**YOUR TASK:** Required from the data below: the exact lines starting at the line containing "if biset families" and ending at the line containing "d3c24\_2 (d3c12\_30), d3c24\_30 (d3c12\_61)", with both ends kept and all pictures dropped.

**ENTRIES SUPPLIED:**

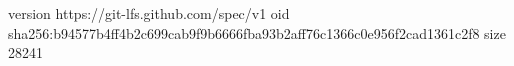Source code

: version https://git-lfs.github.com/spec/v1
oid sha256:b94577b4ff4b2c699cab9f9b6666fba93b2aff76c1366c0e956f2cad1361c2f8
size 28241
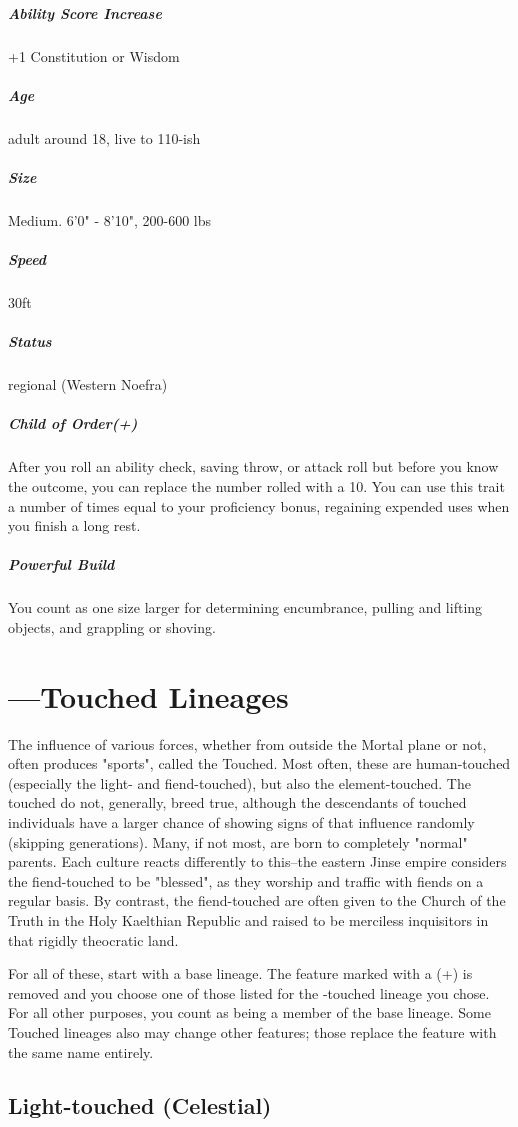 \subparagraph*{Ability Score Increase}  +1 Constitution or Wisdom

\subparagraph*{Age}  adult around 18, live to 110-ish

\subparagraph*{Size}  Medium. 6'0" - 8'10", 200-600 lbs

\subparagraph*{Speed}  30ft

\subparagraph*{Status}  regional (Western Noefra)

\subparagraph*{Child of Order(+)}  After you roll an ability check, saving throw, or attack roll but before you know the outcome, you can replace the number rolled with a 10. You can use this trait a number of times equal to your proficiency bonus, regaining expended uses when you finish a long rest.

\subparagraph*{Powerful Build}  You count as one size larger for determining encumbrance, pulling and lifting objects, and grappling or shoving.

\section{---Touched Lineages}
The influence of various forces, whether from outside the Mortal plane or not, often produces "sports", called the Touched. Most often, these are human-touched (especially the light- and fiend-touched), but also the element-touched. The touched do not, generally, breed true, although the descendants of touched individuals have a larger chance of showing signs of that influence randomly (skipping generations). Many, if not most, are born to completely "normal" parents. Each culture reacts differently to this--the eastern Jinse empire considers the fiend-touched to be "blessed", as they worship and traffic with fiends on a regular basis. By contrast, the fiend-touched are often given to the Church of the Truth in the Holy Kaelthian Republic and raised to be merciless inquisitors in that rigidly theocratic land.

For all of these, start with a base lineage. The feature marked with a (+) is removed and you choose one of those listed for the -touched lineage you chose. For all other purposes, you count as being a member of the base lineage. Some Touched lineages also may change other features; those replace the feature with the same name entirely.

\subsection{Light-touched (Celestial)}

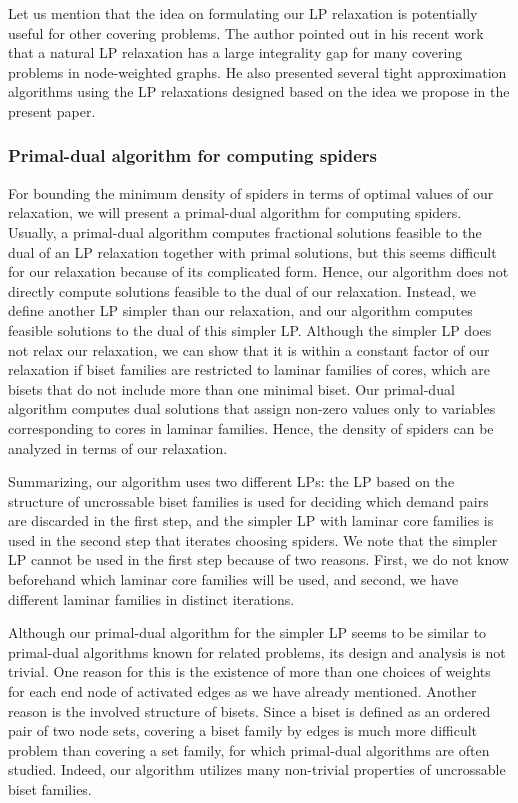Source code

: \documentclass[11pt]{article}
\begin{document}
Let us mention that
the idea on formulating our LP relaxation is potentially useful for other covering problems.
The author pointed out
in his recent work~\cite{Fukunaga14}
that
a natural LP relaxation has a large integrality gap for many covering problems
in node-weighted graphs. He also presented several tight approximation algorithms
using the LP relaxations designed based on the idea we propose in the present paper.


\subsubsection*{Primal-dual algorithm for computing spiders}
For bounding the minimum density of spiders in terms of optimal
values of our relaxation, we will present a primal-dual algorithm for computing
spiders. 
Usually, a primal-dual algorithm computes fractional solutions feasible to
the dual of an LP relaxation together with primal solutions, but this seems
difficult for our relaxation because of its complicated form.
Hence, our algorithm does not directly
compute solutions feasible to the dual of our relaxation.
Instead, we define another LP simpler than our relaxation,
and our algorithm computes feasible solutions to the dual of this
simpler LP.
Although the simpler LP does not relax our relaxation, 
we can show that it is within a constant factor of our relaxation
if biset families are restricted to laminar families of cores, which are
bisets that do not include more than one minimal biset.
Our primal-dual algorithm 
computes dual solutions
that assign non-zero values only to variables corresponding to cores in 
laminar families.
Hence, the density of spiders can be analyzed in terms of our relaxation.

Summarizing, our algorithm uses two different LPs:
the LP based on the structure of uncrossable biset families
is used for deciding which demand pairs are discarded in the first step, and
the simpler LP 
with laminar core families is used
in the second step that iterates choosing spiders.
We note that the simpler LP cannot be used 
in the first step because of two reasons.
First,
we do not know beforehand which laminar core families will be used, and second, we have different laminar families in distinct iterations.

Although
our primal-dual algorithm for the simpler LP 
seems to be similar to primal-dual algorithms known for related
problems, 
its design and analysis is not trivial.
 One reason for this is the
existence of more than one choices of weights for each end node of activated edges as we have already
mentioned. Another reason is the involved structure of bisets. Since a biset is defined as an ordered pair of
two node sets, covering a biset family by edges is much more difficult problem than covering a set family,
for which primal-dual algorithms are often studied. Indeed, our algorithm utilizes many non-trivial
properties of uncrossable biset families.
\end{document}
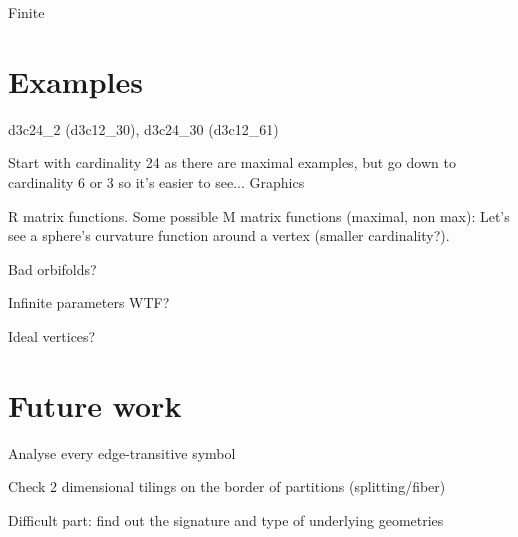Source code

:\documentclass[12pt,a4paper]{article}
\begin{document}
Finite

\section{Examples}
d3c24\_2 (d3c12\_30), d3c24\_30 (d3c12\_61)

Start with cardinality 24 as there are maximal examples, but go down to
cardinality 6 or 3 so it's easier to see... Graphics

R matrix functions. Some possible M matrix functions (maximal, non max): Let's
see a sphere's curvature function around a vertex (smaller cardinality?).

Bad orbifolds?

Infinite parameters WTF?

Ideal vertices?


\section{Future work}
Analyse every edge-transitive symbol

Check 2 dimensional tilings on the border of partitions (splitting/fiber)

Difficult part: find out the signature and type of underlying geometries

\nocite{DHM93,D87,Du88,H93,LM90,Ma67,M94,T82,VS93,F94,F03}


\end{document}
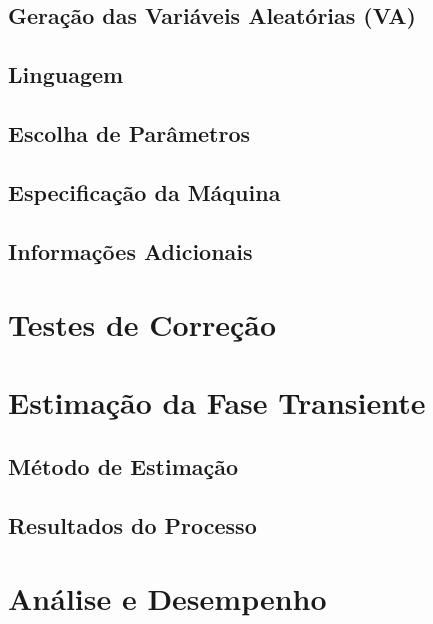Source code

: \documentclass[a4paper,12pt]{report}
\begin{document}
\section{Geração das Variáveis Aleatórias (VA)}

\section{Linguagem}

\section{Escolha de Parâmetros}

\section{Especificação da Máquina}

\section{Informações Adicionais}

\chapter{Testes de Correção}

\chapter{Estimação da Fase Transiente}

\section{Método de Estimação}

\section{Resultados do Processo}

\chapter{Análise e Desempenho}


\end{document}
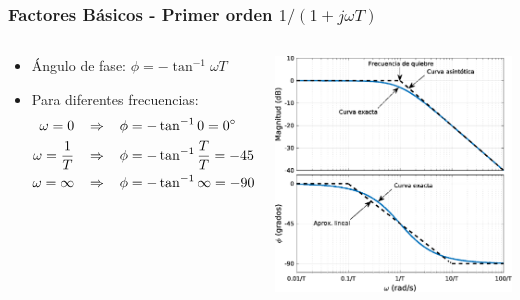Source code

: \documentclass[aspectratio=169]{beamer}
\theoremstyle{definition}
\theoremstyle{plain}
\theoremstyle{remark}
\begin{document}
\begin{frame}[<+->]\frametitle{Factores Básicos - Primer orden $1/(1+j \omega T)$}
\vspace*{8mm}
\begin{columns}
	\begin{column}{0.5\textwidth}
	\begin{itemize}
		\item Ángulo de fase: $\phi = -\tan^{-1} \omega T$
		\item Para diferentes frecuencias:
		\begin{align*}
			\omega = 0 \hspace*{3mm} &\Rightarrow \hspace*{3mm} \phi = - \tan^{-1} 0 = \ang{0}\\
			\omega = \frac{1}{T} \hspace*{3mm} &\Rightarrow \hspace*{3mm} \phi = -\tan^{-1}\frac{T}{T} = -\ang{45}\\
			\omega = \infty \hspace*{3mm} &\Rightarrow \hspace*{3mm} \phi = - \tan^{-1} \infty = -\ang{90}
		\end{align*}
	\end{itemize}
	\end{column}
	\begin{column}{0.5\textwidth}
	\centering
	\includegraphics[width=6.5cm]{images/bodeFirstOrderIntegral.eps}
	\end{column}
\end{columns}
\end{frame}
\end{document}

**RESULT OF THE EXERCISE:**
if biset families are restricted to laminar families of cores, which are
bisets that do not include more than one minimal biset.
Our primal-dual algorithm 
computes dual solutions
that assign non-zero values only to variables corresponding to cores in 
laminar families.
Hence, the density of spiders can be analyzed in terms of our relaxation.

Summarizing, our algorithm uses two different LPs:
the LP based on the structure of uncrossable biset families
is used for deciding which demand pairs are discarded in the first step, and
the simpler LP 
with laminar core families is used
in the second step that iterates choosing spiders.
We note that the simpler LP cannot be used 
in the first step because of two reasons.
First,
we do not know beforehand which laminar core families will be used, and second, we have different laminar families in distinct iterations.

Although
our primal-dual algorithm for the simpler LP 
seems to be similar to primal-dual algorithms known for related
problems, 
its design and analysis is not trivial.
 One reason for this is the
existence of more than one choices of weights for each end node of activated edges as we have already
mentioned. Another reason is the involved structure of bisets. Since a biset is defined as an ordered pair of
two node sets, covering a biset family by edges is much more difficult problem than covering a set family,
for which primal-dual algorithms are often studied. Indeed, our algorithm utilizes many non-trivial
properties of uncrossable biset families.
\end{document}
Source code

:\documentclass[12pt,a4paper]{article}
\begin{document}
Finite

\section{Examples}
d3c24\_2 (d3c12\_30), d3c24\_30 (d3c12\_61)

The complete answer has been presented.